Six Degrees of Separation is a monthly book meme hosted by Books Are My Best and Favorite. A chain of 6 books is linked somehow–whether to all books or only to the one before it. A common book is given each month with which to start the chain.


The month flew by! Now for the long 4th of July holiday–the only one that isn’t a Monday holiday law holiday. We get to have it on Friday.  Six Degrees this month features a book I’d never heard of, so I investigated it, bought it, and even started reading it. So far, so good, but I’m nowhere near finished. I’ll just use what I can from what I’ve read to develop my chain. It is What I Loved by Siri Hustvedt.

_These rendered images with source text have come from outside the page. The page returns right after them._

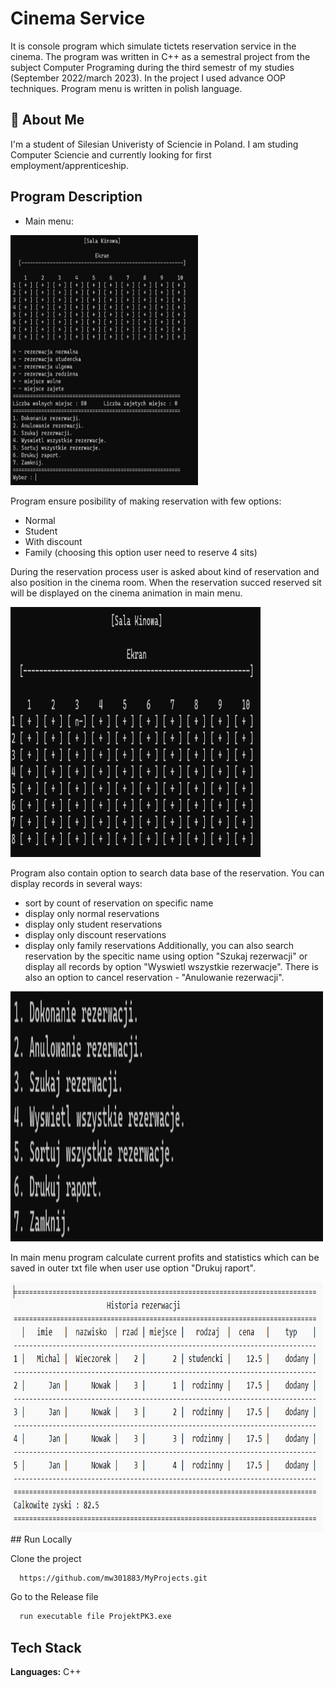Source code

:
# Cinema Service

It is console program which simulate tictets reservation service in the cinema. The program was written in C++ as a semestral project from the subject Computer Programing during the third semestr of my studies (September 2022/march 2023). In the project I used advance OOP techniques. Program menu is written in polish language. 



## 🚀 About Me
I'm a student of Silesian Univeristy of Sciencie in Poland. I am studing Computer Sciencie and currently looking for first employment/apprenticeship. 


## Program Description

- Main menu:

<img src="Images/menu.png" width="300" height="400">

Program ensure posibility of making reservation with few  options:
- Normal
- Student
- With discount 
- Family (choosing this option user need to reserve 4 sits)

During the reservation process user is asked about kind of reservation and also position in the cinema room. When the reservation succed reserved sit will be displayed on the cinema animation in main menu.

<img src="Images/sala_kinowa.png" width="400" height="400">

Program also contain option to search data base of the reservation. You can display records in several ways:
- sort by count of reservation on specific name
- display only normal reservations 
- display only student reservations
- display only discount reservations
- display only family reservations
Additionally, you can also search reservation by the specitic name using option "Szukaj rezerwacji" or display all records by option "Wyswietl wszystkie rezerwacje". There is also an option to cancel reservation - "Anulowanie rezerwacji".

<img src="Images/opcje.png" width="500" height="400">

In main menu program calculate current profits and statistics which can be saved in outer txt file when user use option "Drukuj raport".

<img src="Images/raport.png" width="500" height="400">
## Run Locally

Clone the project

```bash
  https://github.com/mw301883/MyProjects.git
```

Go to the Release file

```bash
  run executable file ProjektPK3.exe
```


## Tech Stack

**Languages:** C++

Here’s part of the blurb from Amazon:

Siri Hustvedt’s What I Loved begins in New York in 1975, when art historian Leo Hertzberg discovers an extraordinary painting by an unknown artist in a SoHo gallery. He buys the work; tracks down the artist, Bill Wechsler; and the two men embark on a life-long friendship…. follows the evolution of the growing involvement between his family and Bill’s-an intricate constellation of attachments that includes the two men; their wives…and their children….The families live in the same building in New York, share a house in Vermont during the summer.



For some reason, it was that part of the blurb about a summer house that took me, to another creative couple, and a scene from the movie Reds. Trust me it makes sense. Another “artist” and his wife and their friends. In a way, they were a muse to each other–in a way. Too tenuous a link? Maybe when I finish reading What I Love I’ll have my answer? Ten Days That Shook The World by John Reed [Louise Bryant was his wife]. (See the film clip at the bottom for part of the scene that inspired me.) I recall staying awake all night, unable to put this book down. I don’t honestly recall what or if it actually recounted of Reed & Bryant’s relationship though–I read it in 1983.

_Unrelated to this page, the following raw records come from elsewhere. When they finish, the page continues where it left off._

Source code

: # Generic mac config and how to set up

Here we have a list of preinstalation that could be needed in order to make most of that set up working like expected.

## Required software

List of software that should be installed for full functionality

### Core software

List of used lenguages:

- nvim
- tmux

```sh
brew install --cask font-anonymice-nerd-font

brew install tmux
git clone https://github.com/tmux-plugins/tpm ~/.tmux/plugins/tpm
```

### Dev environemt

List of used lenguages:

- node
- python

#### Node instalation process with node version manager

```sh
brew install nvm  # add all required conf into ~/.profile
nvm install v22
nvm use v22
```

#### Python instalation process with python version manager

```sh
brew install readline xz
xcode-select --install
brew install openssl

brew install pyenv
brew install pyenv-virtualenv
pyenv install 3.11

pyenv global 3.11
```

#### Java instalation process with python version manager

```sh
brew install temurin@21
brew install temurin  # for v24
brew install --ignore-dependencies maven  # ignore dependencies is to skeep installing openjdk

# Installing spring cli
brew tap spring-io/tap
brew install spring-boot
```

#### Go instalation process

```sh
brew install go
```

That Reds scene, somehow, led me to Heartburn by Nora Ephron, which I watched on an excruciating date when it came out. Rachel is a cookbook writer, but her husband, Mark, is now having an affair while she is hugely pregnant. Scumbag. This reminded me of a scene from a Woody Allen movie that I watched on another excruciating date with the same guy, but I won’t name the title because I loathe Woody Allen.

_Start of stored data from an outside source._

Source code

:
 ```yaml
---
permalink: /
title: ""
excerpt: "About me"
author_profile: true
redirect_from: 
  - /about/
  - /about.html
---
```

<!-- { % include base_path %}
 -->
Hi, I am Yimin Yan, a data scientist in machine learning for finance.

That naturally led me to one of the ultimate scumbag husbands, whose wives were each, in turn, a sort of muse to him–Ernest Hemingway. The Paris Wife [Which then brought to mind a scene from the movie Islands in the Stream, which was based on Hemingway, but that scene isn’t in this book] and it’s “Sister-Wife-book” Love and Ruin. (I’m counting these as one book). (My review is here for Love and Ruin).



In Love and Ruin, Hem runs off to Cuba to escape the world. He lets one wife do up the house for the next wife to live in. Nice guy, but running away from the world led me to Helen and Scott Nearing who gave up on Capitalism, but not the U.S.A. and ran into the woods to live The Good Life, which reminded me of a scene in the movie The Way We Were but definitely wasn’t in this book! My review is here.



This brought me to another New England marriage, but one that epitomized capitalism. One was an actor who owned a grocery store, the other a writer whose memoirs were regarded as “fiction” by her family. She is revered by her readers though. Madeleine L’Engle’s Two-Part Invention has now been added to her Crosswicks Journals, which are my favorite of all her books, no matter what her children said about them.

So, we have now gone full-circle, back to artists, marriage, and family.





9 thoughts on “6 Degrees of Separation: What I Loved by Siri Hustvedt

  1. Excruciating dates and scumbags? I LOVE your links this month. (For the record, my only movie/horrible date memory is for Fatal Attraction – it was a first date and I think it was doomed before it started, given the movie he chose!).